For my part, my thoughts took a decidedly sepulchral turn; I thought of my dead and of all the dead of the earth, and said to myself, the darkness and the silence of their last resting-place is like this; to this we must all come at last. No vicissitudes of earth, no changes of seasons, no sound of storm or thunder penetrate here; winter and summer, day and night, peace or war, it is all one; a world beyond the reach of change, because beyond the reach of life. What peace, what repose, what desolation! The marks and relics of the Indian, which disappear so quickly from the light of day above, are here beyond the reach of natural change. The imprint of his moccasin in the dust might remain undisturbed for a thousand years. At one point the guide reaches his arm beneath the rocks that strew the floor and pulls out the burnt ends of canes, which were used, probably, when filled with oil or grease, by the natives to light their way into the cave doubtless centuries ago.

Here in the loose soil are ruts worn by cart-wheels in 1812, when, during the war with Great Britain, the earth was searched to make saltpetre. The guide kicks corn-cobs out of the dust where the oxen were fed at noon, and they look nearly as fresh as ever they did. In those frail corn-cobs and in those wheel-tracks as if the carts had but just gone along, one seemed to come very near to the youth of the century, almost to overtake it.

At a point in one of the great avenues, if you stop and listen, you hear a slow, solemn ticking like a great clock in a deserted hall; you hear the slight echo as it fathoms and sets off the silence. It is called the clock, and is caused by a single large drop of water falling every second into a little pool. A ghostly kind of clock there in the darkness, that is never wound up and that never runs down. It seemed like a mockery where time is not, and change does not come—the clock of the dead. This sombre and mortuary cast of one's thoughts seems so natural in the great cave, that I could well understand the emotions of a lady who visited the cave with a party a few days before I was there. She went forward very reluctantly from the first; the silence and the darkness of the huge mausoleum evidently impressed her imagination, so that when she got to the spot where the guide points out the "Giant's Coffin," a huge, fallen rock, which in the dim light takes exactly the form of an enormous coffin, her fear quite overcame her, and she begged piteously to be taken back.

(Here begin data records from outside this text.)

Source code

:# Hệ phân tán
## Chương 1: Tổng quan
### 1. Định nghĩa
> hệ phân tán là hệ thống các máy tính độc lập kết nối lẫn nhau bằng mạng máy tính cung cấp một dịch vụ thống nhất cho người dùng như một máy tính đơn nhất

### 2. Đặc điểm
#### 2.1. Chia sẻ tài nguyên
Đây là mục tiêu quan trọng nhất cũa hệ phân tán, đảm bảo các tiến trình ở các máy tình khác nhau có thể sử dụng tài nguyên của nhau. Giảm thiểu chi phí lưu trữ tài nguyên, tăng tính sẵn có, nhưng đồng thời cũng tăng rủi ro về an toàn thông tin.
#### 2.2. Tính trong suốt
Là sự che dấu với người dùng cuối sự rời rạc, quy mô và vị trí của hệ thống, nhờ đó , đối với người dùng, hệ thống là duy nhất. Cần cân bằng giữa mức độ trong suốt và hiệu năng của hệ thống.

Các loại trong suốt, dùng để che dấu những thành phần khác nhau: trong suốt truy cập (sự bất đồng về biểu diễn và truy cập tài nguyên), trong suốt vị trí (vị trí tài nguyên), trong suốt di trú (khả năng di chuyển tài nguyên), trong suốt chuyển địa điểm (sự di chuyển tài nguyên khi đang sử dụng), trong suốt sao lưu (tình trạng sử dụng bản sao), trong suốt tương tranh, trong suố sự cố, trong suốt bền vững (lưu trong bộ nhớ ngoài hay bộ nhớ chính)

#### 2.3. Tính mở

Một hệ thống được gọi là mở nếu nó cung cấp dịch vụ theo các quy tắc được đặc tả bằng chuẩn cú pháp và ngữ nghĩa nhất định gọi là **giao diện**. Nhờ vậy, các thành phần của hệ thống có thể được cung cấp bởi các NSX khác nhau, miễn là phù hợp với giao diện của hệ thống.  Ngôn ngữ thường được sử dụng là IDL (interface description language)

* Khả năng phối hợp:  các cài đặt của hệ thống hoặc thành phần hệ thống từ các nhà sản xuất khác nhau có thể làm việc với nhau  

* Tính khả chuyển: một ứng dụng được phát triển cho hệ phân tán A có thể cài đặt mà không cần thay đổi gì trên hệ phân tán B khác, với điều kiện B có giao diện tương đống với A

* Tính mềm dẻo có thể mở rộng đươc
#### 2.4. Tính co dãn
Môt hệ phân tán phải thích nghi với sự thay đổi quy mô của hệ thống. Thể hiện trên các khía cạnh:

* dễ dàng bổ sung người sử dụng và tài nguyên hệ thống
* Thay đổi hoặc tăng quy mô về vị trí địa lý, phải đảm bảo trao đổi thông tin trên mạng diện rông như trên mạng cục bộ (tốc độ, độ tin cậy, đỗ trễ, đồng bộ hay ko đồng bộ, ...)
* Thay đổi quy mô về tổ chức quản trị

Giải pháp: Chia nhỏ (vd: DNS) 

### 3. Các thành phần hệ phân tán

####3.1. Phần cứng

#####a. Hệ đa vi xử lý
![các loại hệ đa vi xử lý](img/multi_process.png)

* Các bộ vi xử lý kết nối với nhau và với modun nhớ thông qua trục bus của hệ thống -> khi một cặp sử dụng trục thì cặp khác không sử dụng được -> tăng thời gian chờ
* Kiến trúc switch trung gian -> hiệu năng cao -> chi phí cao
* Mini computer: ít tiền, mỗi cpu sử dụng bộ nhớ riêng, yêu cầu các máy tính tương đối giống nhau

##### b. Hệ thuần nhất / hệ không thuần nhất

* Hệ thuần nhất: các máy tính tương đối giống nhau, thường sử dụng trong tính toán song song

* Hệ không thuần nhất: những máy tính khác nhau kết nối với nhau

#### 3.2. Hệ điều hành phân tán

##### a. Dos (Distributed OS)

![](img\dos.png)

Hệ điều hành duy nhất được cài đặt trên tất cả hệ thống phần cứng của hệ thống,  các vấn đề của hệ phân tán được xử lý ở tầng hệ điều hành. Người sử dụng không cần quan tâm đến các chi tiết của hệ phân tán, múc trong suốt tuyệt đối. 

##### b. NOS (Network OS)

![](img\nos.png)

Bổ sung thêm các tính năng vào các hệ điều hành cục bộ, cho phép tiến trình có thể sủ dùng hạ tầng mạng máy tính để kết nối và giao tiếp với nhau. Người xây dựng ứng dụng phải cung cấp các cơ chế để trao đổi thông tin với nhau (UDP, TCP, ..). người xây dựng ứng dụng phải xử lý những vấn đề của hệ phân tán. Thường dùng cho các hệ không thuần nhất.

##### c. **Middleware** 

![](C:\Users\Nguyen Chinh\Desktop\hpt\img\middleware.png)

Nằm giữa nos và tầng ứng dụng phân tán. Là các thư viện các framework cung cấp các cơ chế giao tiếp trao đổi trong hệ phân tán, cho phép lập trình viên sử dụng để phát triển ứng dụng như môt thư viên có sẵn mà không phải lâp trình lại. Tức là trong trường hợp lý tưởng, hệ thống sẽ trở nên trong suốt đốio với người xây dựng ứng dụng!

Timid, highly imaginative people, especially women, are quite sure to have a sense of fear in this strange underground world. The guide told me of a lady in one of the

## parties he was conducting through, who wanted to linger behind a little

all alone; he suffered her to do so, but presently heard a piercing scream. Rushing back, he found her lying prone upon the ground in a dead faint. She had accidentally put out her lamp, and was so appalled by the darkness that instantly closed around her that she swooned at once.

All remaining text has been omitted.